__Problem to work on__.
Return each record word for word and omit the pictures.

----- The data -----

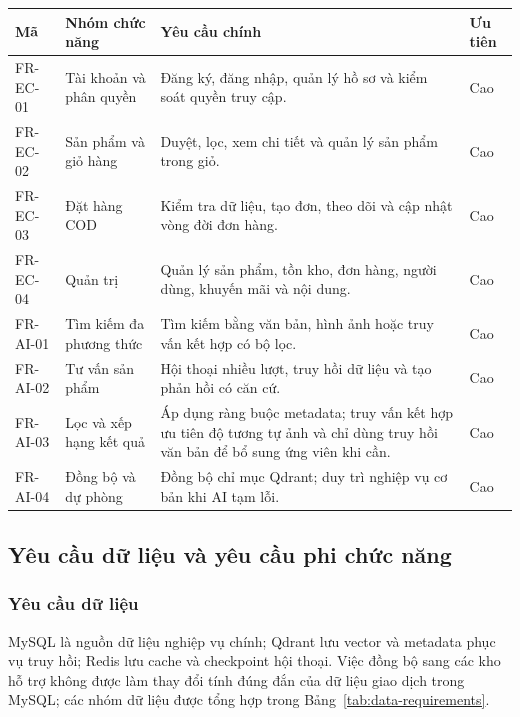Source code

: \begin{breakabletable}
    \centering
    \small
    \caption{Tổng hợp yêu cầu chức năng chính}
    \label{tab:functional-requirements-summary}
    \begin{tabularx}{\textwidth}{|p{}|p{}|X|p{}|}
        \hline
        \textbf{Mã} & \textbf{Nhóm chức năng} & \textbf{Yêu cầu chính} & \textbf{Ưu tiên} \\ \hline
        FR-EC-01 & Tài khoản và phân quyền & Đăng ký, đăng nhập, quản lý hồ sơ và kiểm soát quyền truy cập. & Cao \\ \hline
        FR-EC-02 & Sản phẩm và giỏ hàng & Duyệt, lọc, xem chi tiết và quản lý sản phẩm trong giỏ. & Cao \\ \hline
        FR-EC-03 & Đặt hàng COD & Kiểm tra dữ liệu, tạo đơn, theo dõi và cập nhật vòng đời đơn hàng. & Cao \\ \hline
        FR-EC-04 & Quản trị & Quản lý sản phẩm, tồn kho, đơn hàng, người dùng, khuyến mãi và nội dung. & Cao \\ \hline
        FR-AI-01 & Tìm kiếm đa phương thức & Tìm kiếm bằng văn bản, hình ảnh hoặc truy vấn kết hợp có bộ lọc. & Cao \\ \hline
        FR-AI-02 & Tư vấn sản phẩm & Hội thoại nhiều lượt, truy hồi dữ liệu và tạo phản hồi có căn cứ. & Cao \\ \hline
        FR-AI-03 & Lọc và xếp hạng kết quả & Áp dụng ràng buộc metadata; truy vấn kết hợp ưu tiên độ tương tự ảnh và chỉ dùng truy hồi văn bản để bổ sung ứng viên khi cần. & Cao \\ \hline
        FR-AI-04 & Đồng bộ và dự phòng & Đồng bộ chỉ mục Qdrant; duy trì nghiệp vụ cơ bản khi AI tạm lỗi. & Cao \\ \hline
    \end{tabularx}
\end{breakabletable}

\subsection{Yêu cầu dữ liệu và yêu cầu phi chức năng}

\subsubsection{Yêu cầu dữ liệu}

MySQL là nguồn dữ liệu nghiệp vụ chính; Qdrant lưu vector và metadata phục vụ
truy hồi; Redis lưu cache và checkpoint hội thoại. Việc đồng bộ sang các kho hỗ
trợ không được làm thay đổi tính đúng đắn của dữ liệu giao dịch trong MySQL;
các nhóm dữ liệu được tổng hợp trong Bảng~\ref{tab:data-requirements}.

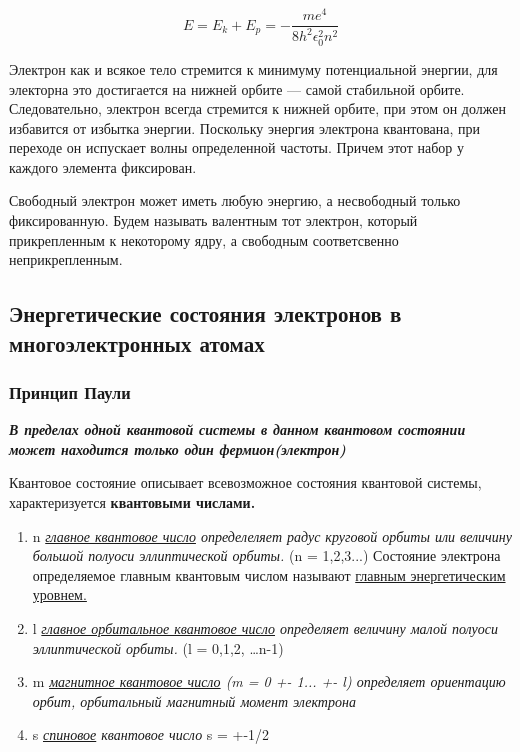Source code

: \documentclass[../main.tex]{subfiles}
\begin{document}
\[E = E_k + E_p = - \frac{me^4}{8 h^2 \epsilon_0 ^2 n^2}\]

Электрон как и всякое тело стремится к минимуму потенциальной энергии, для электорна это достигается на нижней орбите --- самой стабильной орбите. 
Следовательно, электрон всегда стремится к нижней орбите, при этом он должен избавится от избытка энергии. 
Поскольку энергия электрона квантована, при переходе он испускает волны определенной частоты.
Причем этот набор у каждого элемента фиксирован. 

Свободный электрон может иметь любую энергию, а несвободный только фиксированную.
Будем называть валентным тот электрон, который прикрепленным к некоторому ядру, а свободным соответсвенно неприкрепленным.

\subsection{Энергетические состояния электронов в многоэлектронных атомах}

\subsubsection{Принцип Паули}
\begin{center}
    \textbf{\textit{В пределах одной квантовой системы в данном квантовом состоянии может находится только один фермион(электрон)}}
\end{center}
Квантовое состояние описывает всевозможное состояния квантовой системы, характеризуется \textbf{квантовыми числами.}
\begin {enumerate}
    \item n \textit{\underline{главное квантовое число} определеляет радус круговой орбиты или величину большой полуоси эллиптической орбиты.} (n = 1,2,3...)
Состояние электрона определяемое главным квантовым числом называют \underline{главным энергетическим уровнем.}

    \item l \textit{\underline{главное орбитальное квантовое число} определяет величину малой полуоси эллиптической орбиты.} (l = 0,1,2, \ldots n-1) 

    \item m \textit{\underline{магнитное квантовое число} (m = 0 +- 1... +- l) определяет ориентацию орбит, орбитальный магнитный момент электрона}

    \item s \textit{\underline{спиновое} квантовое число} s = +-1/2
\end{enumerate}
\end{document}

-----

__The answer__.
Source code

: \begin{breakabletable}
    \centering
    \small
    \caption{Tổng hợp yêu cầu chức năng chính}
    \label{tab:functional-requirements-summary}
    \begin{tabularx}{\textwidth}{|p{}|p{}|X|p{}|}
        \hline
        \textbf{Mã} & \textbf{Nhóm chức năng} & \textbf{Yêu cầu chính} & \textbf{Ưu tiên} \\ \hline
        FR-EC-01 & Tài khoản và phân quyền & Đăng ký, đăng nhập, quản lý hồ sơ và kiểm soát quyền truy cập. & Cao \\ \hline
        FR-EC-02 & Sản phẩm và giỏ hàng & Duyệt, lọc, xem chi tiết và quản lý sản phẩm trong giỏ. & Cao \\ \hline
        FR-EC-03 & Đặt hàng COD & Kiểm tra dữ liệu, tạo đơn, theo dõi và cập nhật vòng đời đơn hàng. & Cao \\ \hline
        FR-EC-04 & Quản trị & Quản lý sản phẩm, tồn kho, đơn hàng, người dùng, khuyến mãi và nội dung. & Cao \\ \hline
        FR-AI-01 & Tìm kiếm đa phương thức & Tìm kiếm bằng văn bản, hình ảnh hoặc truy vấn kết hợp có bộ lọc. & Cao \\ \hline
        FR-AI-02 & Tư vấn sản phẩm & Hội thoại nhiều lượt, truy hồi dữ liệu và tạo phản hồi có căn cứ. & Cao \\ \hline
        FR-AI-03 & Lọc và xếp hạng kết quả & Áp dụng ràng buộc metadata; truy vấn kết hợp ưu tiên độ tương tự ảnh và chỉ dùng truy hồi văn bản để bổ sung ứng viên khi cần. & Cao \\ \hline
        FR-AI-04 & Đồng bộ và dự phòng & Đồng bộ chỉ mục Qdrant; duy trì nghiệp vụ cơ bản khi AI tạm lỗi. & Cao \\ \hline
    \end{tabularx}
\end{breakabletable}

\subsection{Yêu cầu dữ liệu và yêu cầu phi chức năng}

\subsubsection{Yêu cầu dữ liệu}

MySQL là nguồn dữ liệu nghiệp vụ chính; Qdrant lưu vector và metadata phục vụ
truy hồi; Redis lưu cache và checkpoint hội thoại. Việc đồng bộ sang các kho hỗ
trợ không được làm thay đổi tính đúng đắn của dữ liệu giao dịch trong MySQL;
các nhóm dữ liệu được tổng hợp trong Bảng~\ref{tab:data-requirements}.

Source code

: \documentclass[../main.tex]{subfiles}
\begin{document}
\[E = E_k + E_p = - \frac{me^4}{8 h^2 \epsilon_0 ^2 n^2}\]

Электрон как и всякое тело стремится к минимуму потенциальной энергии, для электорна это достигается на нижней орбите --- самой стабильной орбите. 
Следовательно, электрон всегда стремится к нижней орбите, при этом он должен избавится от избытка энергии. 
Поскольку энергия электрона квантована, при переходе он испускает волны определенной частоты.
Причем этот набор у каждого элемента фиксирован. 

Свободный электрон может иметь любую энергию, а несвободный только фиксированную.
Будем называть валентным тот электрон, который прикрепленным к некоторому ядру, а свободным соответсвенно неприкрепленным.

\subsection{Энергетические состояния электронов в многоэлектронных атомах}

\subsubsection{Принцип Паули}
\begin{center}
    \textbf{\textit{В пределах одной квантовой системы в данном квантовом состоянии может находится только один фермион(электрон)}}
\end{center}
Квантовое состояние описывает всевозможное состояния квантовой системы, характеризуется \textbf{квантовыми числами.}
\begin {enumerate}
    \item n \textit{\underline{главное квантовое число} определеляет радус круговой орбиты или величину большой полуоси эллиптической орбиты.} (n = 1,2,3...)
Состояние электрона определяемое главным квантовым числом называют \underline{главным энергетическим уровнем.}

    \item l \textit{\underline{главное орбитальное квантовое число} определяет величину малой полуоси эллиптической орбиты.} (l = 0,1,2, \ldots n-1) 

    \item m \textit{\underline{магнитное квантовое число} (m = 0 +- 1... +- l) определяет ориентацию орбит, орбитальный магнитный момент электрона}

    \item s \textit{\underline{спиновое} квантовое число} s = +-1/2
\end{enumerate}
\end{document}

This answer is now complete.